Fernandes has identified R$40 billion (US$19.5 billion) of public money reported stolen between 2002 and 2008 by state anti-corruption bodies, a number that only represented part of the true total. He calculates that if invested, that Rs$40 billion could have added 1.3% a year to GDP on a timeline of five years or helped reduce from 43% to 22% the number of Brazilians without access to basic sanitation services. "Corruption retards the social and human development of the country and economic growth in which the government gives with one hand while taking away surreptitiously with another," Fernandes notes.
Meanwhile, by once again priming the economy for more consumption, critics contend that the government is delaying taking on another longstanding challenge — the fact that most Brazilians remain chronic spenders averse to saving. "This is not just in Brazil, but throughout Latin America, where it is very difficult to see a virtue in savings because they know from experience that you save for a few years and then something happens in the economy.
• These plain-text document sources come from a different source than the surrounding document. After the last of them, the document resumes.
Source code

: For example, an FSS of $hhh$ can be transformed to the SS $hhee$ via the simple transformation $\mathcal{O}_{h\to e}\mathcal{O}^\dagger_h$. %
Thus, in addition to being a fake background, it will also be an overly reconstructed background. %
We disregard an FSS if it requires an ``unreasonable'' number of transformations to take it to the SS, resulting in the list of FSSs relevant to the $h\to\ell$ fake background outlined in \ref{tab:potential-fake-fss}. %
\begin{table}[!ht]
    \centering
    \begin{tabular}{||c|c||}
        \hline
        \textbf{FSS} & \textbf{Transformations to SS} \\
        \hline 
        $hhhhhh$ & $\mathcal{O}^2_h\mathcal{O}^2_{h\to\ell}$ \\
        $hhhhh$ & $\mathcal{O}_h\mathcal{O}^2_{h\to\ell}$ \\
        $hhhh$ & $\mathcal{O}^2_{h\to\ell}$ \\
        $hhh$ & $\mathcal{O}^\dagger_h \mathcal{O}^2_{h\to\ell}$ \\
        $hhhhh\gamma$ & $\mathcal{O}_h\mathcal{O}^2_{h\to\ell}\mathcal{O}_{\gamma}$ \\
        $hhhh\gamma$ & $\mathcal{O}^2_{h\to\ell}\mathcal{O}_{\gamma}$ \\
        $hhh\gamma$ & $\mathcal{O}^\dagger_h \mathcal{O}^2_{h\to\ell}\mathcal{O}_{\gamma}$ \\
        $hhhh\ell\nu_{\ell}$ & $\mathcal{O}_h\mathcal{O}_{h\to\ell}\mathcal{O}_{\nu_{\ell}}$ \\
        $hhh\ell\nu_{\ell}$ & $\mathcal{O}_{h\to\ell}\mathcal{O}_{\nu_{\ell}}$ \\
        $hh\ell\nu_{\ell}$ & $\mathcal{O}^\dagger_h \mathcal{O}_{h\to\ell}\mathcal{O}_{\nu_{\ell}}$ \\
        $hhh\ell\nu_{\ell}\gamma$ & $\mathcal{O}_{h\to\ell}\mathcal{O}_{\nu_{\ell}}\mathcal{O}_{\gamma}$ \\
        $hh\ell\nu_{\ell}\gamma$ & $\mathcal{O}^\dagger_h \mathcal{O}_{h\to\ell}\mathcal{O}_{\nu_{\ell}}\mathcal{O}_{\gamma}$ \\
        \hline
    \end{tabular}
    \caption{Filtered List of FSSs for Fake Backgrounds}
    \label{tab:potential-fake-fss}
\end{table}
There is a crisis; there is inflation; there is a problem in the banking system — and suddenly you lose part of your savings or maybe all of them," Wharton’s Guillen notes. "There is a bias against savings."
This low level of savings accentuates the country’s addiction to running current account deficits that must be covered with capital inflows, which historically must be attracted by high interest rates. High rates have helped push up the currency, in turn hurting exporters. The low savings rate also lies behind the lack of money available for investment in infrastructure, which is producing the bottlenecks that in turn push up the "Custo Brasil."
Without tackling these problems, Brazil risks once again becoming a growth laggard, Wharton’s Monteiro says — that is, using its natural advantages to avoid recession, but failing to achieve the growth rates needed to lift incomes closer to developed nations.
"I think there will be 3% [or] 4% growth because of investments in things like the oil reserves, plus the Olympics and the World Cup and the growth from the middle class," he notes. "These alone are enough for Brazil to grow…. I am not concerned that Brazil in the next two to five years will be recessionary, unless something really catastrophic happens in Europe. But I don’t expect that is it going to grow by 7% or 8%. It will not. There is a limit there because all those bottlenecks are going to show up."